» Exercise brief: Show every line in the records below that contains the word "docs".

[Rendered images with source text]
-- Opening Marker --
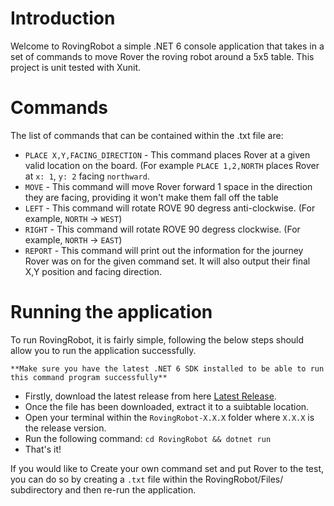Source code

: # Introduction
Welcome to RovingRobot a simple .NET 6 console application that takes in a set of commands to move Rover the roving robot around a 5x5 table.
This project is unit tested with Xunit.

# Commands 
The list of commands that can be contained within the .txt file are:
- `PLACE X,Y,FACING_DIRECTION` - This command places Rover at a given valid location on the board. (For example `PLACE 1,2,NORTH` places Rover at `x: 1`, `y: 2` facing `northward`.
- `MOVE` - This command will move Rover forward 1 space in the direction they are facing, providing it won't make them fall off the table
- `LEFT` - This command will rotate ROVE 90 degress anti-clockwise. (For example, `NORTH` -> `WEST`)
- `RIGHT` - This command will rotate ROVE 90 degress clockwise. (For example, `NORTH` -> `EAST`)
- `REPORT` - This command will print out the information for the journey Rover was on for the given command set. It will also output their final X,Y position and facing direction.

# Running the application
To run RovingRobot, it is fairly simple, following the below steps should allow you to run the application successfully. 
```
**Make sure you have the latest .NET 6 SDK installed to be able to run this command program successfully**
```
* Firstly, download the latest release from here [Latest Release](https://github.com/David-Mimnagh/RovingRobot/releases/latest).
* Once the file has been downloaded, extract it to a suibtable location.
* Open your terminal within the `RovingRobot-X.X.X` folder where `X.X.X` is the release version. 
* Run the following command: `cd RovingRobot && dotnet run`
* That's it!

If you would like to Create your own command set and put Rover to the test, you can do so by creating a `.txt` file within the RovingRobot/Files/ subdirectory and then re-run the application.
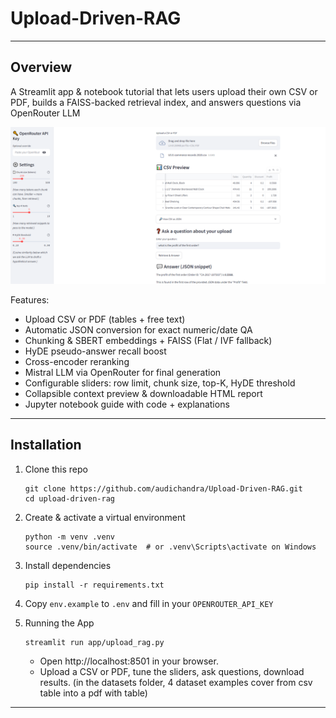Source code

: # Upload-Driven-RAG

---

## Overview
A Streamlit app & notebook tutorial that lets users upload their own CSV or PDF, builds a FAISS-backed retrieval index, and answers questions via OpenRouter LLM 

![The streamlit app](https://github.com/audichandra/Upload-Driven-RAG/blob/main/results_img/qtest1.png)

Features: 
- Upload CSV or PDF (tables + free text)
- Automatic JSON conversion for exact numeric/date QA
- Chunking & SBERT embeddings + FAISS (Flat / IVF fallback)
- HyDE pseudo-answer recall boost
- Cross-encoder reranking
- Mistral LLM via OpenRouter for final generation
- Configurable sliders: row limit, chunk size, top-K, HyDE threshold
- Collapsible context preview & downloadable HTML report
- Jupyter notebook guide with code + explanations

---
## Installation 

1. Clone this repo
   ```
   git clone https://github.com/audichandra/Upload-Driven-RAG.git
   cd upload-driven-rag
   ```
2. Create & activate a virtual environment
   ```
   python -m venv .venv
   source .venv/bin/activate  # or .venv\Scripts\activate on Windows
   ```
3. Install dependencies
   ```
   pip install -r requirements.txt
   ```
4. Copy ```env.example``` to ```.env``` and fill in your ```OPENROUTER_API_KEY```
   
5. Running the App
   ```
   streamlit run app/upload_rag.py
   ```
   - Open http://localhost:8501 in your browser.
   - Upload a CSV or PDF, tune the sliders, ask questions, download results. (in the datasets folder, 4 dataset examples cover from csv table into a pdf with table)  



---
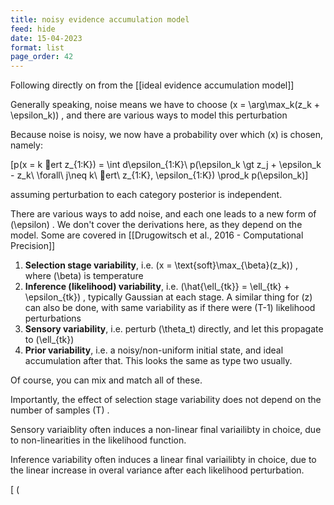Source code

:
 ```yaml
---
title: noisy evidence accumulation model
feed: hide
date: 15-04-2023
format: list
page_order: 42
---
```



Following directly on from the [[ideal evidence accumulation model]]

Generally speaking, noise means we have to choose   \(x = \arg\max_k(z_k + \epsilon_k)\) , and there are various ways to model this perturbation

Because noise is noisy, we now have a probability over which  \(x\)  is chosen, namely: 

\[p(x = k ert z_{1:K}) = \int d\epsilon_{1:K}\ p(\epsilon_k \gt z_j + \epsilon_k - z_k\ \forall\ j\neq k\ ert\ z_{1:K}, \epsilon_{1:K}) \prod_k p(\epsilon_k)\]

assuming perturbation to each category posterior is independent.

There are various ways to add noise, and each one leads to a new form of  \(\epsilon\) . We don't cover the derivations here, as they depend on the model. Some are covered in [[Drugowitsch et al., 2016 - Computational Precision]]

1. **Selection stage variability**, i.e.  \(x = \text{soft}\max_{\beta}(z_k)\) , where  \(\beta\)  is temperature
2. **Inference (likelihood) variability**, i.e.  \(\hat{\ell_{tk}} = \ell_{tk} + \epsilon_{tk}\) , typically Gaussian at each stage. A similar thing for  \(z\)  can also be done, with same variability as if there were  \(T-1\)  likelihood perturbations
3. **Sensory variability**, i.e. perturb  \(\theta_t\)  directly, and let this propagate to  \(\ell_{tk}\) 
4. **Prior variability**, i.e. a noisy/non-uniform initial state, and ideal accumulation after that. This looks the same as type two usually.

Of course, you can mix and match all of these.

Importantly, the effect of selection stage variability does not depend on the number of samples  \(T\) .

Sensory variaiblity often induces a non-linear final variailibty in choice, due to non-linearities in the likelihood function.

Inference variability often induces a linear final variailibty in choice, due to the linear increase in overal variance after each likelihood perturbation.

\[ \(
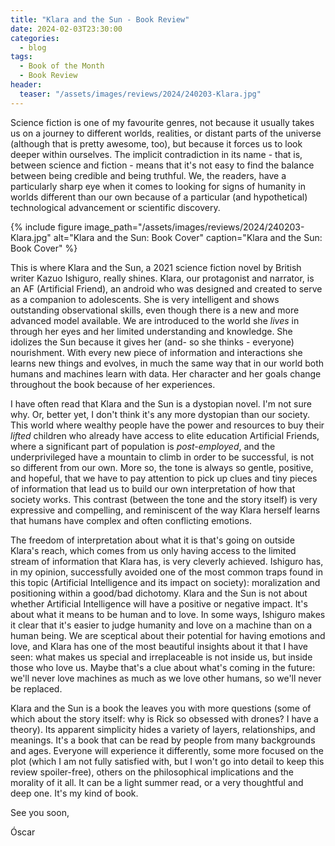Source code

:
 ```yaml
---
title: "Klara and the Sun - Book Review"
date: 2024-02-03T23:30:00
categories:
  - blog
tags:
  - Book of the Month
  - Book Review
header:
  teaser: "/assets/images/reviews/2024/240203-Klara.jpg"
---
```


Science fiction is one of my favourite genres, not because it usually takes us on a journey to different worlds, realities, or distant parts of the universe (although that is pretty awesome, too), but because it forces us to look deeper within ourselves. The implicit contradiction in its name - that is, between science and fiction - means that it's not easy to find the balance between being credible and being truthful. We, the readers, have a particularly sharp eye when it comes to looking for signs of humanity in worlds different than our own because of a particular (and hypothetical) technological advancement or scientific discovery.

{% include figure image_path="/assets/images/reviews/2024/240203-Klara.jpg" alt="Klara and the Sun: Book Cover" caption="Klara and the Sun: Book Cover" %}

This is where Klara and the Sun, a 2021 science fiction novel by British writer Kazuo Ishiguro, really shines. Klara, our protagonist and narrator, is an AF (Artificial Friend), an android who was designed and created to serve as a companion to adolescents. She is very intelligent and shows outstanding observational skills, even though there is a new and more advanced model available. We are introduced to the world she *lives* in through her eyes and her limited understanding and knowledge. She idolizes the Sun because it gives her (and- so she thinks - everyone) nourishment. With every new piece of information and interactions she learns new things and evolves, in much the same way that in our world both humans and machines learn with data. Her character and her goals change throughout the book because of her experiences.

I have often read that Klara and the Sun is a dystopian novel. I'm not sure why. Or, better yet, I don't think it's any more dystopian than our society. This world where wealthy people have the power and resources to buy their *lifted* children who already have access to elite education Artificial Friends, where a significant part of population is *post-employed*, and the underprivileged have a mountain to climb in order to be successful, is not so different from our own. More so, the tone is always so gentle, positive, and hopeful, that we have to pay attention to pick up clues and tiny pieces of information that lead us to build our own interpretation of how that society works. This contrast (between the tone and the story itself) is very expressive and compelling, and reminiscent of the way Klara herself learns that humans have complex and often conflicting emotions. 

The freedom of interpretation about what it is that's going on outside Klara's reach, which comes from us only having access to the limited stream of information that Klara has, is very cleverly achieved. Ishiguro has, in my opinion, successfully avoided one of the most common traps found in this topic (Artificial Intelligence and its impact on society): moralization and positioning within a good/bad dichotomy. Klara and the Sun is not about whether Artificial Intelligence will have a positive or negative impact. It's about what it means to be human and to love. In some ways, Ishiguro makes it clear that it's easier to judge humanity and love on a machine than on a human being. We are sceptical about their potential for having emotions and love, and Klara has one of the most beautiful insights about it that I have seen: what makes us special and irreplaceable is not inside us, but inside those who love us. Maybe that's a clue about what's coming in the future: we'll never love machines as much as we love other humans, so we'll never be replaced.

Klara and the Sun is a book the leaves you with more questions (some of which about the story itself: why is Rick so obsessed with drones? I have a theory). Its apparent simplicity hides a variety of layers, relationships, and meanings. It's a book that can be read by people from many backgrounds and ages. Everyone will experience it differently, some more focused on the plot (which I am not fully satisfied with, but I won't go into detail to keep this review spoiler-free), others on the philosophical implications and the morality of it all. It can be a light summer read, or a very thoughtful and deep one. It's my kind of book.

See you soon,

Óscar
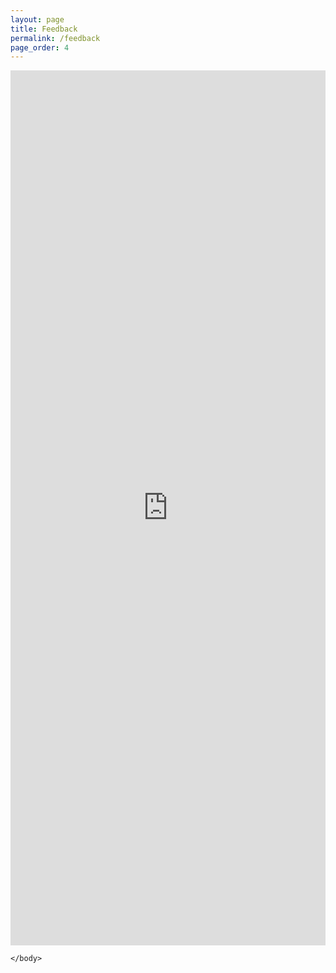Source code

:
 ```yaml
---
layout: page
title: Feedback
permalink: /feedback
page_order: 4
---
```



<html xmlns="http://www.w3.org/1999/xhtml">
    <body>


<iframe src="https://docs.google.com/forms/d/e/1FAIpQLScglFOLtU7wM93Ei3IX7l7JwSh88tjD_8_FR3QID3qoEDnGZQ/viewform?embedded=true" width="100%" height="1400" frameborder="0" marginheight="0" marginwidth="0">Loading…</iframe>

    </body> 
</html>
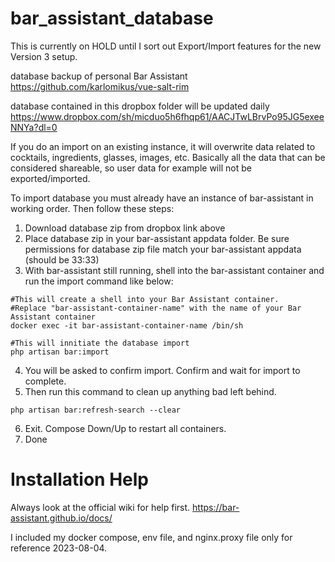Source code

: # bar_assistant_database

This is currently on HOLD until I sort out Export/Import features for the new Version 3 setup.

database backup of personal Bar Assistant
https://github.com/karlomikus/vue-salt-rim

database contained in this dropbox folder will be updated daily
https://www.dropbox.com/sh/micduo5h6fhqp61/AACJTwLBrvPo95JG5exeeNNYa?dl=0

If you do an import on an existing instance, it will overwrite data related to cocktails, ingredients, glasses, images, etc. Basically all the data that can be considered shareable, so user data for example will not be exported/imported.

To import database you must already have an instance of bar-assistant in working order. Then follow these steps:
1. Download database zip from dropbox link above
2. Place database zip in your bar-assistant appdata folder. Be sure permissions for database zip file match your bar-assistant appdata (should be 33:33)
3. With bar-assistant still running, shell into the bar-assistant container and run the import command like below:
```
#This will create a shell into your Bar Assistant container.
#Replace "bar-assistant-container-name" with the name of your Bar Assistant container
docker exec -it bar-assistant-container-name /bin/sh

#This will innitiate the database import
php artisan bar:import
```
4. You will be asked to confirm import. Confirm and wait for import to complete.
5. Then run this command to clean up anything bad left behind.
```
php artisan bar:refresh-search --clear
```
6. Exit. Compose Down/Up to restart all containers.
7. Done


# Installation Help
Always look at the official wiki for help first.
https://bar-assistant.github.io/docs/

I included my docker compose, env file, and nginx.proxy file only for reference 2023-08-04.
-- Closing Marker --
» Solved problem:
<iframe src="https://docs.google.com/forms/d/e/1FAIpQLScglFOLtU7wM93Ei3IX7l7JwSh88tjD_8_FR3QID3qoEDnGZQ/viewform?embedded=true" width="100%" height="1400" frameborder="0" marginheight="0" marginwidth="0">Loading…</iframe>
https://bar-assistant.github.io/docs/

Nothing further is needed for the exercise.